La maison construite en 1821 n’est pas classée comme bien culturel et pourrait donc être détruite si son propriétaire le souhaitait.
Photo: Renaud Philippe Le Devoir La maison construite en 1821 n’est pas classée comme bien culturel et pourrait donc être détruite si son propriétaire le souhaitait.

Québec — La vieille maison funéraire de Lépine-Cloutier, dans Saint-Roch, à Québec, a été vendue en décembre au groupe Athos. Y construira-t-on des condos, un hôtel ? Chose certaine, le nouveau propriétaire veut passer à autre chose.

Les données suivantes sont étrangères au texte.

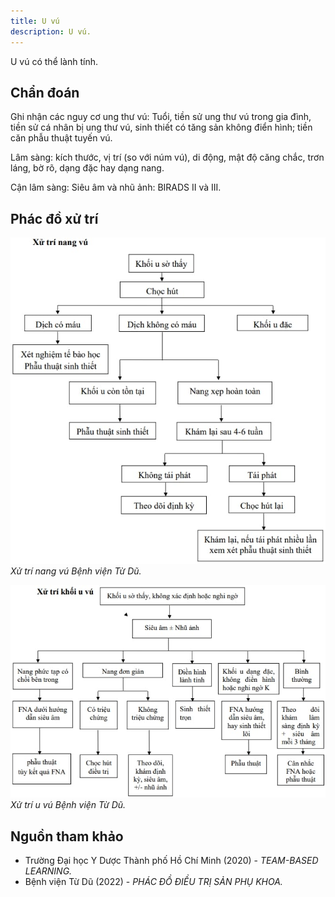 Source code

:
 ```yaml
---
title: U vú
description: U vú.
---
```


U vú có thể lành tính.

## Chẩn đoán

Ghi nhận các nguy cơ ung thư vú: Tuổi, tiền sử ung thư vú trong gia đình, tiền sử cá nhân bị ung thư vú, sinh thiết có tăng sản không điển hình; tiền căn phẫu thuật tuyến vú.

Lâm sàng: kích thước, vị trí (so với núm vú), di động, mật độ căng chắc, trơn láng, bờ rõ, dạng đặc hay dạng nang.

Cận lâm sàng: Siêu âm và nhũ ảnh: BIRADS II và III.

## Phác đồ xử trí

![Xử trí nang vú Bệnh viện Từ Dũ](../../../../assets/phu-khoa/u-vu/xu-tri-nang-vu.jpeg)
_Xử trí nang vú Bệnh viện Từ Dũ._

![Xử trí u vú Bệnh viện Từ Dũ](../../../../assets/phu-khoa/u-vu/xu-tri-khoi-u-vu.jpeg)
_Xử trí u vú Bệnh viện Từ Dũ._

## Nguồn tham khảo

- Trường Đại học Y Dược Thành phố Hồ Chí Minh (2020) - _TEAM-BASED LEARNING._
- Bệnh viện Từ Dũ (2022) - _PHÁC ĐỒ ĐIỀU TRỊ SẢN PHỤ KHOA._
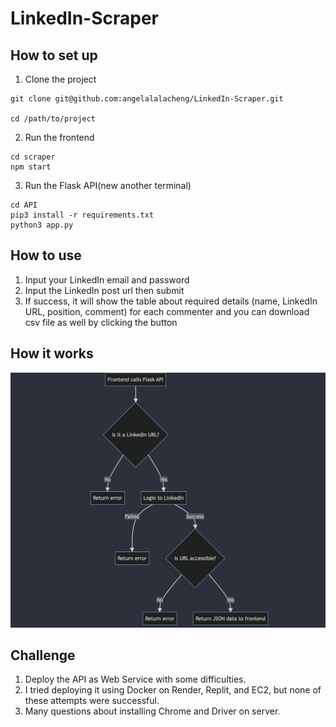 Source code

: # LinkedIn-Scraper

## How to set up

1. Clone the project

```
git clone git@github.com:angelalalacheng/LinkedIn-Scraper.git

cd /path/to/project
```

2. Run the frontend

```
cd scraper
npm start
```

3. Run the Flask API(new another terminal)

```
cd API
pip3 install -r requirements.txt
python3 app.py
```

## How to use

1. Input your LinkedIn email and password
2. Input the LinkedIn post url then submit
3. If success, it will show the table about required details (name, LinkedIn URL, position, comment) for each commenter and you can download csv file as well by clicking the button

## How it works

![](https://github.com/angelalalacheng/LinkedIn-Scraper/blob/main/flow.png)

## Challenge

1. Deploy the API as Web Service with some difficulties.
2. I tried deploying it using Docker on Render, Replit, and EC2, but none of these attempts were successful.
3. Many questions about installing Chrome and Driver on server.
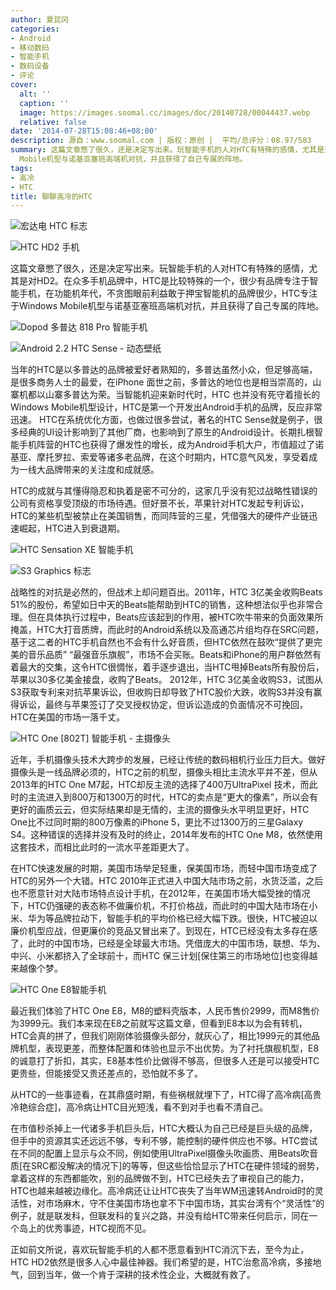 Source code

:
 ```yaml
---
author: 夏昆冈
categories:
- Android
- 移动数码
- 智能手机
- 数码设备
- 评论
cover:
  alt: ''
  caption: ''
  image: https://images.soomal.cc/images/doc/20140728/00044437.webp
  relative: false
date: '2014-07-28T15:08:46+08:00'
description: 源自：www.soomal.com | 版权：原创 |  平均/总评分：08.97/583
summary: 这篇文章憋了很久，还是决定写出来。玩智能手机的人对HTC有特殊的感情，尤其是对HD2。在众多手机品牌中，HTC是比较特殊的一个，很少有品牌专注于智能手机，在功能机年代，不贪图眼前利益敢于押宝智能机的品牌很少，HTC专注于Windows
  Mobile机型与诺基亚塞班高端机对抗，并且获得了自己专属的阵地。
tags:
- 高冷
- HTC
title: 聊聊高冷的HTC
---
```


![宏达电 HTC 标志](https://images.soomal.cc/images/doc/20100906/00007076_01.webp)



![HTC HD2 手机](https://images.soomal.cc/images/doc/20110514/00010769_01.webp)



这篇文章憋了很久，还是决定写出来。玩智能手机的人对HTC有特殊的感情，尤其是对HD2。在众多手机品牌中，HTC是比较特殊的一个，很少有品牌专注于智能手机，在功能机年代，不贪图眼前利益敢于押宝智能机的品牌很少，HTC专注于Windows Mobile机型与诺基亚塞班高端机对抗，并且获得了自己专属的阵地。

![Dopod 多普达 818 Pro 智能手机](https://images.soomal.cc/images/doc/20120706/00020884.webp)




![Android 2.2 HTC Sense - 动态壁纸](https://images.soomal.cc/images/doc/20110225/00009384_01.webp)




当年的HTC是以多普达的品牌被爱好者熟知的，多普达虽然小众，但足够高端，是很多商务人士的最爱，在iPhone 面世之前，多普达的地位也是相当崇高的，山寨机都以山寨多普达为荣。当智能机迎来新时代时，HTC 也并没有死守着擅长的Windows Mobile机型设计，HTC是第一个开发出Android手机的品牌，反应非常迅速。
HTC在系统优化方面，也做过很多尝试，著名的HTC Sense就是例子，很多经典的UI设计影响到了其他厂商，也影响到了原生的Android设计。长期扎根智能手机阵营的HTC也获得了爆发性的增长，成为Android手机大户，市值超过了诺基亚、摩托罗拉、索爱等诸多老品牌，在这个时期内，HTC意气风发，享受着成为一线大品牌带来的关注度和成就感。

HTC的成就与其懂得隐忍和执着是密不可分的，这家几乎没有犯过战略性错误的公司有资格享受顶级的市场待遇。但好景不长，苹果针对HTC发起专利诉讼，HTC的某些机型被禁止在美国销售，而同阵营的三星，凭借强大的硬件产业链迅速崛起，HTC进入到衰退期。

![HTC Sensation XE 智能手机](https://images.soomal.cc/images/doc/20110915/00013480.webp)




![S3 Graphics 标志](https://images.soomal.cc/images/doc/20140727/00044435_01.webp)




战略性的对抗是必然的，但战术上却问题百出。2011年，HTC 3亿美金收购Beats 51%的股份，希望如日中天的Beats能帮助到HTC的销售，这种想法似乎也非常合理。但在具体执行过程中，Beats应该起到的作用，被HTC吹牛带来的负面效果所掩盖，HTC大打音质牌，而此时的Android系统以及高通芯片组均存在SRC问题，基于这二者的HTC手机自然也不会有什么好音质，但HTC依然在鼓吹“提供了更完美的音乐品质” “最强音乐旗舰”，市场不会买账。Beats和iPhone的用户群依然有着最大的交集，这令HTC很惆怅，着手逐步退出，当HTC甩掉Beats所有股份后，苹果以30多亿美金接盘，收购了Beats。
2012年，HTC 3亿美金收购S3，试图从S3获取专利来对抗苹果诉讼，但收购日却导致了HTC股价大跌，收购S3并没有赢得诉讼，最终与苹果签订了交叉授权协定，但诉讼造成的负面情况不可挽回，HTC在美国的市场一落千丈。

![HTC One [802T] 智能手机 - 主摄像头](https://images.soomal.cc/images/doc/20130518/00030982.webp)




近年，手机摄像头技术大跨步的发展，已经让传统的数码相机行业压力巨大。做好摄像头是一线品牌必须的，HTC之前的机型，摄像头相比主流水平并不差，但从2013年的HTC One M7起，HTC却反主流的选择了400万UltraPixel 技术，而此时的主流进入到800万和1300万的时代，HTC的卖点是“更大的像素”，所以会有更好的画质云云，但实际结果却是无情的，主流的摄像头水平明显更好，HTC One比不过同时期的800万像素的iPhone 5，更比不过1300万的三星Galaxy S4。这种错误的选择并没有及时的终止，2014年发布的HTC One M8，依然使用这套技术，而相比此时的一流水平差距更大了。

在HTC快速发展的时期，美国市场举足轻重，保美国市场，而轻中国市场变成了HTC的另外一个大错。HTC 2010年正式进入中国大陆市场之前，水货泛滥，之后也不愿意针对大陆市场特点设计手机，在2012年，在美国市场大幅受挫的情况下，HTC仍强硬的表态称不做廉价机，不打价格战，而此时的中国大陆市场在小米、华为等品牌拉动下，智能手机的平均价格已经大幅下跌。很快，HTC被迫以廉价机型应战，但更廉价的竞品又冒出来了。到现在，HTC已经没有太多存在感了，此时的中国市场，已经是全球最大市场。凭借庞大的中国市场，联想、华为、中兴、小米都挤入了全球前十，而HTC 保三计划[保住第三的市场地位]也变得越来越像个梦。

![HTC One E8智能手机](https://images.soomal.cc/images/doc/20140707/00043912.webp)




最近我们体验了HTC One E8，M8的塑料壳版本，人民币售价2999，而M8售价为3999元。我们本来现在E8之前就写这篇文章，但看到E8本以为会有转机， HTC会真的拼了，但我们刚刚体验摄像头部分，就灰心了，相比1999元的其他品牌机型，表现更差，而整体配置和体验也显示不出优势。为了衬托旗舰机型，E8的诚意打了折扣，其实，E8基本性价比做得不够高，但很多人还是可以接受HTC更贵些，但能接受又贵还差点的，恐怕就不多了。

从HTC的一些事迹看，在其鼎盛时期，有些祸根就埋下了，HTC得了高冷病[高贵冷艳综合症]，高冷病让HTC目光短浅，看不到对手也看不清自己。

在市值秒杀掉上一代诸多手机巨头后，HTC大概认为自己已经是巨头级的品牌，但手中的资源其实还远远不够，专利不够，能控制的硬件供应也不够。HTC尝试在不同的配置上显示与众不同，例如使用UltraPixel摄像头吹画质、用Beats吹音质[在SRC都没解决的情况下]的等等，但这些恰恰显示了HTC在硬件领域的弱势，拿着这样的东西都能吹，别的品牌做不到，HTC已经失去了审视自己的能力，HTC也越来越被边缘化。高冷病还让让HTC丧失了当年WM迅速转Android时的灵活性，对市场麻木，守不住美国市场也拿不下中国市场，其实台湾有个“灵活性”的例子，就是联发科，但联发科的复兴之路，并没有给HTC带来任何启示，同在一个岛上的优秀事迹，HTC视而不见。

正如前文所说，喜欢玩智能手机的人都不愿意看到HTC消沉下去，至今为止，HTC HD2依然是很多人心中最佳神器。我们希望的是，HTC治愈高冷病，多接地气，回到当年，做一个肯于深耕的技术性企业，大概就有救了。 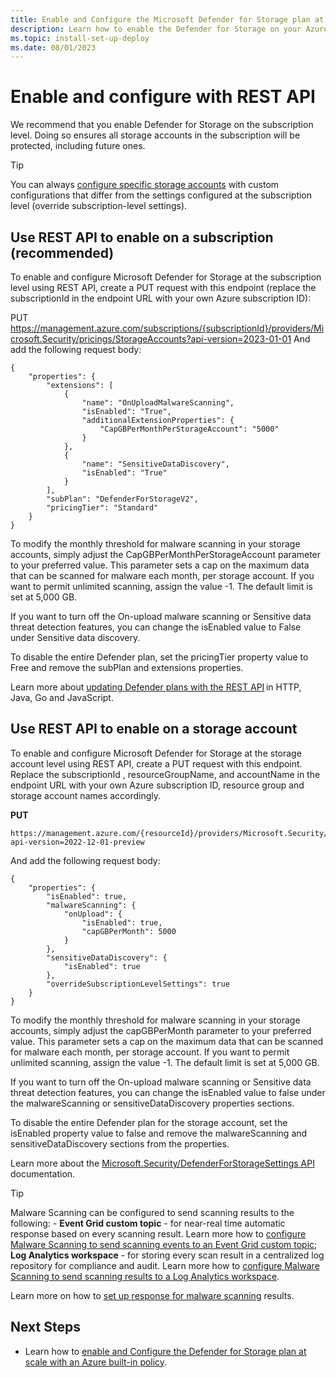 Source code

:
```yaml
---
title: Enable and Configure the Microsoft Defender for Storage plan at scale using REST API
description: Learn how to enable the Defender for Storage on your Azure subscription for Microsoft Defender for Cloud using REST API.
ms.topic: install-set-up-deploy
ms.date: 08/01/2023
---
```


# Enable and configure with REST API

We recommend that you enable Defender for Storage on the subscription level. Doing so ensures all storage accounts in the subscription will be protected, including future ones.

> [!TIP]
> You can always [configure specific storage accounts](https://learn.microsoft.com/azure/storage/common/azure-defender-storage-configure?toc=%2Fazure%2Fdefender-for-cloud%2Ftoc.json&tabs=enable-subscription#override-defender-for-storage-subscription-level-settings) with custom configurations that differ from the settings configured at the subscription level (override subscription-level settings).

## Use REST API to enable on a subscription (recommended)

To enable and configure Microsoft Defender for Storage at the subscription level using REST API, create a PUT request with this endpoint (replace the subscriptionId in the endpoint URL with your own Azure subscription ID):

PUT https://management.azure.com/subscriptions/{subscriptionId}/providers/Microsoft.Security/pricings/StorageAccounts?api-version=2023-01-01
And add the following request body:

```
{
    "properties": {
        "extensions": [
            {
                "name": "OnUploadMalwareScanning",
                "isEnabled": "True",
                "additionalExtensionProperties": {
                    "CapGBPerMonthPerStorageAccount": "5000"
                }
            },
            {
                "name": "SensitiveDataDiscovery",
                "isEnabled": "True"
            }
        ],
        "subPlan": "DefenderForStorageV2",
        "pricingTier": "Standard"
    }
}
```
To modify the monthly threshold for malware scanning in your storage accounts, simply adjust the CapGBPerMonthPerStorageAccount parameter to your preferred value. This parameter sets a cap on the maximum data that can be scanned for malware each month, per storage account. If you want to permit unlimited scanning, assign the value -1. The default limit is set at 5,000 GB.

If you want to turn off the On-upload malware scanning or Sensitive data threat detection features, you can change the isEnabled value to False under Sensitive data discovery.

To disable the entire Defender plan, set the pricingTier property value to Free and remove the subPlan and extensions properties.

Learn more about [updating Defender plans with the REST API](https://learn.microsoft.com/rest/api/defenderforcloud/pricings/update?tabs=HTTP) in HTTP, Java, Go and JavaScript.

## Use REST API to enable on a storage account

To enable and configure Microsoft Defender for Storage at the storage account level using REST API, create a PUT request with this endpoint. Replace the subscriptionId , resourceGroupName, and accountName in the endpoint URL with your own Azure subscription ID, resource group and storage account names accordingly.

**PUT**
```
https://management.azure.com/{resourceId}/providers/Microsoft.Security/defenderForStorageSettings/current?api-version=2022-12-01-preview

```
And add the following request body:

```
{
    "properties": {
        "isEnabled": true,
        "malwareScanning": {
            "onUpload": {
                "isEnabled": true,
                "capGBPerMonth": 5000
            }
        },
        "sensitiveDataDiscovery": {
            "isEnabled": true
        },
        "overrideSubscriptionLevelSettings": true
    }
}
```

To modify the monthly threshold for malware scanning in your storage accounts, simply adjust the capGBPerMonth parameter to your preferred value. This parameter sets a cap on the maximum data that can be scanned for malware each month, per storage account. If you want to permit unlimited scanning, assign the value -1. The default limit is set at 5,000 GB.

If you want to turn off the On-upload malware scanning or Sensitive data threat detection features, you can change the isEnabled value to false under the malwareScanning or sensitiveDataDiscovery properties sections.

To disable the entire Defender plan for the storage account, set the isEnabled property value to false and remove the malwareScanning and sensitiveDataDiscovery sections from the properties.

Learn more about the [Microsoft.Security/DefenderForStorageSettings API](https://learn.microsoft.com/rest/api/defenderforcloud/defender-for-storage/create?tabs=HTTP) documentation.

> [!TIP]
> Malware Scanning can be configured to send scanning results to the following: - **Event Grid custom topic** - for near-real time automatic response based on every scanning result. Learn more how to [configure Malware Scanning to send scanning events to an Event Grid custom topic](https://learn.microsoft.com/azure/storage/common/azure-defender-storage-configure?toc=%2Fazure%2Fdefender-for-cloud%2Ftoc.json&tabs=enable-storage-account#setting-up-event-grid-for-malware-scanning); **Log Analytics workspace** - for storing every scan result in a centralized log repository for compliance and audit. Learn more how to [configure Malware Scanning to send scanning results to a Log Analytics workspace](https://learn.microsoft.com/azure/storage/common/azure-defender-storage-configure?toc=%2Fazure%2Fdefender-for-cloud%2Ftoc.json&tabs=enable-storage-account#setting-up-logging-for-malware-scanning).

Learn more on how to [set up response for malware scanning](https://learn.microsoft.com/azure/defender-for-cloud/defender-for-storage-configure-malware-scan) results.

## Next Steps

- Learn how to [enable and Configure the Defender for Storage plan at scale with an Azure built-in policy](defender-for-storage-policy-enablement.md). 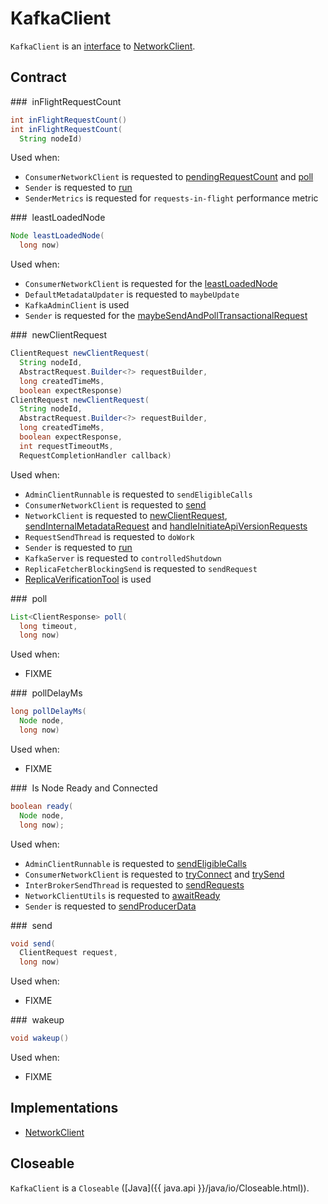 # KafkaClient

`KafkaClient` is an [interface](#contract) to [NetworkClient](NetworkClient.md).

## Contract

### <span id="inFlightRequestCount"> inFlightRequestCount

```java
int inFlightRequestCount()
int inFlightRequestCount(
  String nodeId)
```

Used when:

* `ConsumerNetworkClient` is requested to [pendingRequestCount](consumer/ConsumerNetworkClient.md#pendingRequestCount) and [poll](consumer/ConsumerNetworkClient.md#poll)
* `Sender` is requested to [run](producer/Sender.md#run)
* `SenderMetrics` is requested for `requests-in-flight` performance metric

### <span id="leastLoadedNode"> leastLoadedNode

```java
Node leastLoadedNode(
  long now)
```

Used when:

* `ConsumerNetworkClient` is requested for the [leastLoadedNode](consumer/ConsumerNetworkClient.md#leastLoadedNode)
* `DefaultMetadataUpdater` is requested to `maybeUpdate`
* `KafkaAdminClient` is used
* `Sender` is requested for the [maybeSendAndPollTransactionalRequest](producer/Sender.md#maybeSendAndPollTransactionalRequest)

### <span id="newClientRequest"> newClientRequest

```java
ClientRequest newClientRequest(
  String nodeId,
  AbstractRequest.Builder<?> requestBuilder,
  long createdTimeMs,
  boolean expectResponse)
ClientRequest newClientRequest(
  String nodeId,
  AbstractRequest.Builder<?> requestBuilder,
  long createdTimeMs,
  boolean expectResponse,
  int requestTimeoutMs,
  RequestCompletionHandler callback)
```

Used when:

* `AdminClientRunnable` is requested to `sendEligibleCalls`
* `ConsumerNetworkClient` is requested to [send](consumer/ConsumerNetworkClient.md#send)
* `NetworkClient` is requested to [newClientRequest](NetworkClient.md#newClientRequest), [sendInternalMetadataRequest](NetworkClient.md#sendInternalMetadataRequest) and [handleInitiateApiVersionRequests](NetworkClient.md#handleInitiateApiVersionRequests)
* `RequestSendThread` is requested to `doWork`
* `Sender` is requested to [run](producer/Sender.md#run)
* `KafkaServer` is requested to `controlledShutdown`
* `ReplicaFetcherBlockingSend` is requested to `sendRequest`
* [ReplicaVerificationTool](../tools/ReplicaVerificationTool.md) is used

### <span id="poll"> poll

```java
List<ClientResponse> poll(
  long timeout,
  long now)
```

Used when:

* FIXME

### <span id="pollDelayMs"> pollDelayMs

```java
long pollDelayMs(
  Node node,
  long now)
```

Used when:

* FIXME

### <span id="ready"> Is Node Ready and Connected

```java
boolean ready(
  Node node,
  long now);
```

Used when:

* `AdminClientRunnable` is requested to [sendEligibleCalls](admin/AdminClientRunnable.md#sendEligibleCalls)
* `ConsumerNetworkClient` is requested to [tryConnect](consumer/ConsumerNetworkClient.md#tryConnect) and [trySend](consumer/ConsumerNetworkClient.md#trySend)
* `InterBrokerSendThread` is requested to [sendRequests](../InterBrokerSendThread.md#sendRequests)
* `NetworkClientUtils` is requested to [awaitReady](NetworkClientUtils.md#awaitReady)
* `Sender` is requested to [sendProducerData](producer/Sender.md#sendProducerData)

### <span id="send"> send

```java
void send(
  ClientRequest request,
  long now)
```

Used when:

* FIXME

### <span id="wakeup"> wakeup

```java
void wakeup()
```

Used when:

* FIXME

## Implementations

* [NetworkClient](NetworkClient.md)

## <span id="Closeable"> Closeable

`KafkaClient` is a `Closeable` ([Java]({{ java.api }}/java/io/Closeable.html)).
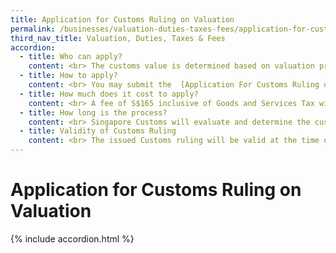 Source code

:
 ```yaml
---
title: Application for Customs Ruling on Valuation
permalink: /businesses/valuation-duties-taxes-fees/application-for-customs-ruling-on-valuation
third_nav_title: Valuation, Duties, Taxes & Fees
accordion:
  - title: Who can apply?
    content: <br> The customs value is determined based on valuation principles from the Customs (Valuation) Regulations.<br><br> Importers may apply for a Customs ruling on valuation before importing your goods. Do refer to the valuation principles when preparing your application.<br>
  - title: How to apply?
    content: <br> You may submit the  [Application For Customs Ruling on Classification of Goods](https://form.gov.sg/#!/5cb03b49a25e2c0010866861){:target="_blank"} with the following supporting documents <br><br> -   Letter of enquiry from applicant <br> -   The issue to be considered <br> -   Comprehensive description of the arrangement <br> -   Business reasons for the arrangement, if applicable <br> -   Copies of all relevant documents with the relevant parts of the passages identified <br> -   Proposed treatment with reasons and references to the appropriate laws <br> -   Previous request/enquiry on the same or a similar arrangement, if applicable. <br>
  - title: How much does it cost to apply? 
    content: <br> A fee of S$165 inclusive of Goods and Services Tax will be charged for each application. Payment must be made upon receiving the billing notification from Singapore Customs. The billing indicates the bill reference number and would only be generated after we received the complete submission of your application form and supporting documents. <br><br> You may refer to the available [payment methods](/eservices/pay-your-bills/){:target="_blank"} on our website. <br>
  - title: How long is the process?
    content: <br> Singapore Customs will evaluate and determine the customs valuation treatment of the arrangement. A Customs ruling on valuation will be issued, indicating the applicant's/company's name and address, treatment on customs valuation and conditions to maintain the validity of treatment. <br><br> The ruling process may take up to 30 days, depending on the complexity of the arrangement and completeness of the information furnished. <br>   
  - title: Validity of Customs Ruling
    content: <br> The issued Customs ruling will be valid at the time of issuance based on the Customs Act and its subsidiary legislation in force at the time of the issuance of the Customs ruling. All matters within the issued Customs ruling do not apply three years after the date of issuance, or the date a provision of the Customs Act (including its subsidiary legislation) is repealed or amended to the extent that the repeal or amendment changes the way that provision applies in this ruling, which ever comes earlier. The issued Customs ruling may also be withdrawn or rescinded on the grounds stated in paragraph 7(9) of the Schedule to the Customs Act. <br><br> You may appeal for a review of the Customs Ruling issued. The appeal must be submitted within 10 working days from the date of issuance of the ruling. You have to state the grounds of appeal and submit all supporting documents to substantiate the appeal. <br><br> Upon receipt of the appeal, Singapore Customs will conduct a review and inform you of the outcome via email.   
---
```


# Application for Customs Ruling on Valuation

{% include accordion.html %}
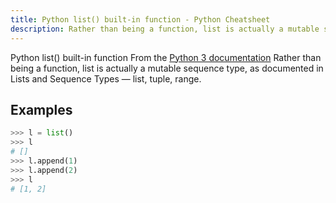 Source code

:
 ```yaml
---
title: Python list() built-in function - Python Cheatsheet
description: Rather than being a function, list is actually a mutable sequence type, as documented in Lists and Sequence Types — list, tuple, range.
---
```


<base-title :title="frontmatter.title" :description="frontmatter.description">
Python list() built-in function
</base-title>

<base-disclaimer>
  <base-disclaimer-title>
    From the <a target="_blank" href="https://docs.python.org/3/library/functions.html#list">Python 3 documentation</a>
  </base-disclaimer-title>
  <base-disclaimer-content>
   Rather than being a function, list is actually a mutable sequence type, as documented in Lists and Sequence Types — list, tuple, range.
  </base-disclaimer-content>
</base-disclaimer>

## Examples

```python
>>> l = list()
>>> l
# []
>>> l.append(1)
>>> l.append(2)
>>> l
# [1, 2]
```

« On va changer la vocation. […] On est en train de regarder pour le redévelopper autrement », a déclaré l’ancien patron de Lépine-Cloutier à Québec, Yvan Rodrigue.


Le 20 décembre, Urgel Bourgie et Lépine-Cloutier ont été rachetés par le groupe québécois Athos Services commémoratifs dans le cadre d’une transaction de plusieurs dizaines de millions de dollars. La vieille maison, qui était à vendre, va donc suivre.


Située dans la rue Saint-Vallier Est, entre Méduse et l’îlot Fleurie, la bâtisse a été construite en 1821. C’est l’un des rares bâtiments de cette époque à avoir survécu aux incendies qui ont décimé le quartier durant le XIXe siècle. Toutefois, il n’est pas classé comme bien culturel et pourrait donc être détruit si son propriétaire le souhaitait.


Pour l’historien Luc Nicole-Labrie, il faudrait au moins s’assurer qu’il ne tombe pas dans l’oubli. « Ce serait à tout le moins important qu’on le souligne, dit-il. C’est un bâtiment important. »


C’est à cet endroit, en 1845, que Germain Lépine a créé sa fabrique de cercueils, la première du genre à faire son apparition à Québec. Le lieu a toujours fasciné. Robert Lepage y fait notamment référence dans sa pièce phare La trilogie des dragons et toutes sortes d’histoires ont circulé sur cette maison.


M. Nicole-Labrie raconte que, lors du grand incendie de l’été 1845, le feu « avait ravagé presque tout le quartier Saint-Roch » pour « s’arrêter pratiquement à la porte de la bâtisse ». « Il y a des gens en ville qui voyaient ça comme un signe de la providence. »


Le nouveau propriétaire, Athos, s’est fait remarquer, il y a quelques années, en achetant les terrains de l’ancienne prison des femmes dans le secteur de Sillery. Il avait par la suite converti les vestiges de la prison en lieu funéraire et construit des condominiums sur une partie du terrain.


Mercredi, Yvan Rodrigue n’a pas voulu dire si le nouveau groupe voulait y construire des condominiums. Il soutient que tous les scénarios sont ouverts sauf celui d’un complexe funéraire.


Son entreprise avait d’ailleurs quitté les lieux dès 2010 pour installer ses bureaux dans le secteur de Neufchâtel. Il ne se passe donc plus grand-chose dans la vieille maison depuis deux ans. Même les vieux corbillards ont quitté les lieux.